**Directions for this task:**
Output the data that follows exactly, line for line.

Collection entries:

◆ ◆ ◆ ◆ ◆

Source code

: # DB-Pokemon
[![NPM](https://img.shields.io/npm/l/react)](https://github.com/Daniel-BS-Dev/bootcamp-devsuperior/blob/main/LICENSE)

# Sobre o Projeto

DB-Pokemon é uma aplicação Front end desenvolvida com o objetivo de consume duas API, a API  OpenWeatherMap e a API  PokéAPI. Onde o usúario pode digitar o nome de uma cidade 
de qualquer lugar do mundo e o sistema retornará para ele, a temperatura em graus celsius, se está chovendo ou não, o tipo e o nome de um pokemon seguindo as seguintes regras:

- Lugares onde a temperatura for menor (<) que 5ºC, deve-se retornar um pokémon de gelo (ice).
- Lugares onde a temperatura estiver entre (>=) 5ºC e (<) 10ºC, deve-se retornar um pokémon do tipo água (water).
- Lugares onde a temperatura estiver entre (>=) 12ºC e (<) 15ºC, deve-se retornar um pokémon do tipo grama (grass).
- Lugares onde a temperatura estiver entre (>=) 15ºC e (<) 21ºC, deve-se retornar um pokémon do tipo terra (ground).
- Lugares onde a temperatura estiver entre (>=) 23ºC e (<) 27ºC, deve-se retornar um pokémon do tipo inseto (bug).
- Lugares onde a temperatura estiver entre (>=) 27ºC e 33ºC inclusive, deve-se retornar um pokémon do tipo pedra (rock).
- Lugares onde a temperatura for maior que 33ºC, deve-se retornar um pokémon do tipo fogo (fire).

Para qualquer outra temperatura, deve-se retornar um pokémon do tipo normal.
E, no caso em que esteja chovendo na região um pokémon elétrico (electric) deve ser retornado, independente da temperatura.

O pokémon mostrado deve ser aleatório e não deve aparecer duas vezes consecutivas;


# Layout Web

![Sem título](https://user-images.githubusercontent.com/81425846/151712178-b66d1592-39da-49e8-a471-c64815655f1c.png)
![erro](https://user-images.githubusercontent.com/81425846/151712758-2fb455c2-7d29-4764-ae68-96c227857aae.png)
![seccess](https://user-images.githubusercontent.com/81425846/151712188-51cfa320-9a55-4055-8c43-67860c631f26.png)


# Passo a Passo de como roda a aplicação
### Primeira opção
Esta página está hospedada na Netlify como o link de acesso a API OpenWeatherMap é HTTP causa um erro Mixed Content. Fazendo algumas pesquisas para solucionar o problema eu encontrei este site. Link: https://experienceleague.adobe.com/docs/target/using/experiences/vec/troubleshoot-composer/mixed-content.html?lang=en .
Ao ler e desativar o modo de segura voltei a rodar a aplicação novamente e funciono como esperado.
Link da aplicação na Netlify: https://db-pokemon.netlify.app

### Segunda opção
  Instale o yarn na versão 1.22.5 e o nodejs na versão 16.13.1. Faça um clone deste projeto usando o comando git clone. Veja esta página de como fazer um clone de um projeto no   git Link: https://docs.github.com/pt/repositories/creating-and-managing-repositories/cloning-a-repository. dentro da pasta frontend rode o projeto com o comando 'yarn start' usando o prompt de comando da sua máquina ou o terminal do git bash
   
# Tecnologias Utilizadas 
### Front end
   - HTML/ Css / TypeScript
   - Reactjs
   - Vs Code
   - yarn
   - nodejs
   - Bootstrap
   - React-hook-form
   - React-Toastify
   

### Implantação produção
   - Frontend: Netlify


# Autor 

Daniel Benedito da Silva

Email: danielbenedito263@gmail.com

◆ ◆ ◆ ◆ ◆

**Response area:**
Source code

: # DB-Pokemon
[![NPM](https://img.shields.io/npm/l/react)](https://github.com/Daniel-BS-Dev/bootcamp-devsuperior/blob/main/LICENSE)

# Sobre o Projeto

DB-Pokemon é uma aplicação Front end desenvolvida com o objetivo de consume duas API, a API  OpenWeatherMap e a API  PokéAPI. Onde o usúario pode digitar o nome de uma cidade 
de qualquer lugar do mundo e o sistema retornará para ele, a temperatura em graus celsius, se está chovendo ou não, o tipo e o nome de um pokemon seguindo as seguintes regras:

- Lugares onde a temperatura for menor (<) que 5ºC, deve-se retornar um pokémon de gelo (ice).
- Lugares onde a temperatura estiver entre (>=) 5ºC e (<) 10ºC, deve-se retornar um pokémon do tipo água (water).
- Lugares onde a temperatura estiver entre (>=) 12ºC e (<) 15ºC, deve-se retornar um pokémon do tipo grama (grass).
- Lugares onde a temperatura estiver entre (>=) 15ºC e (<) 21ºC, deve-se retornar um pokémon do tipo terra (ground).
- Lugares onde a temperatura estiver entre (>=) 23ºC e (<) 27ºC, deve-se retornar um pokémon do tipo inseto (bug).
- Lugares onde a temperatura estiver entre (>=) 27ºC e 33ºC inclusive, deve-se retornar um pokémon do tipo pedra (rock).
- Lugares onde a temperatura for maior que 33ºC, deve-se retornar um pokémon do tipo fogo (fire).

Para qualquer outra temperatura, deve-se retornar um pokémon do tipo normal.
E, no caso em que esteja chovendo na região um pokémon elétrico (electric) deve ser retornado, independente da temperatura.

O pokémon mostrado deve ser aleatório e não deve aparecer duas vezes consecutivas;


# Layout Web

![Sem título](https://user-images.githubusercontent.com/81425846/151712178-b66d1592-39da-49e8-a471-c64815655f1c.png)
![erro](https://user-images.githubusercontent.com/81425846/151712758-2fb455c2-7d29-4764-ae68-96c227857aae.png)
![seccess](https://user-images.githubusercontent.com/81425846/151712188-51cfa320-9a55-4055-8c43-67860c631f26.png)


# Passo a Passo de como roda a aplicação
### Primeira opção
Esta página está hospedada na Netlify como o link de acesso a API OpenWeatherMap é HTTP causa um erro Mixed Content. Fazendo algumas pesquisas para solucionar o problema eu encontrei este site. Link: https://experienceleague.adobe.com/docs/target/using/experiences/vec/troubleshoot-composer/mixed-content.html?lang=en .
Ao ler e desativar o modo de segura voltei a rodar a aplicação novamente e funciono como esperado.
Link da aplicação na Netlify: https://db-pokemon.netlify.app

### Segunda opção
  Instale o yarn na versão 1.22.5 e o nodejs na versão 16.13.1. Faça um clone deste projeto usando o comando git clone. Veja esta página de como fazer um clone de um projeto no   git Link: https://docs.github.com/pt/repositories/creating-and-managing-repositories/cloning-a-repository. dentro da pasta frontend rode o projeto com o comando 'yarn start' usando o prompt de comando da sua máquina ou o terminal do git bash
   
# Tecnologias Utilizadas 
### Front end
   - HTML/ Css / TypeScript
   - Reactjs
   - Vs Code
   - yarn
   - nodejs
   - Bootstrap
   - React-hook-form
   - React-Toastify
   

### Implantação produção
   - Frontend: Netlify


# Autor 

Daniel Benedito da Silva

Email: danielbenedito263@gmail.com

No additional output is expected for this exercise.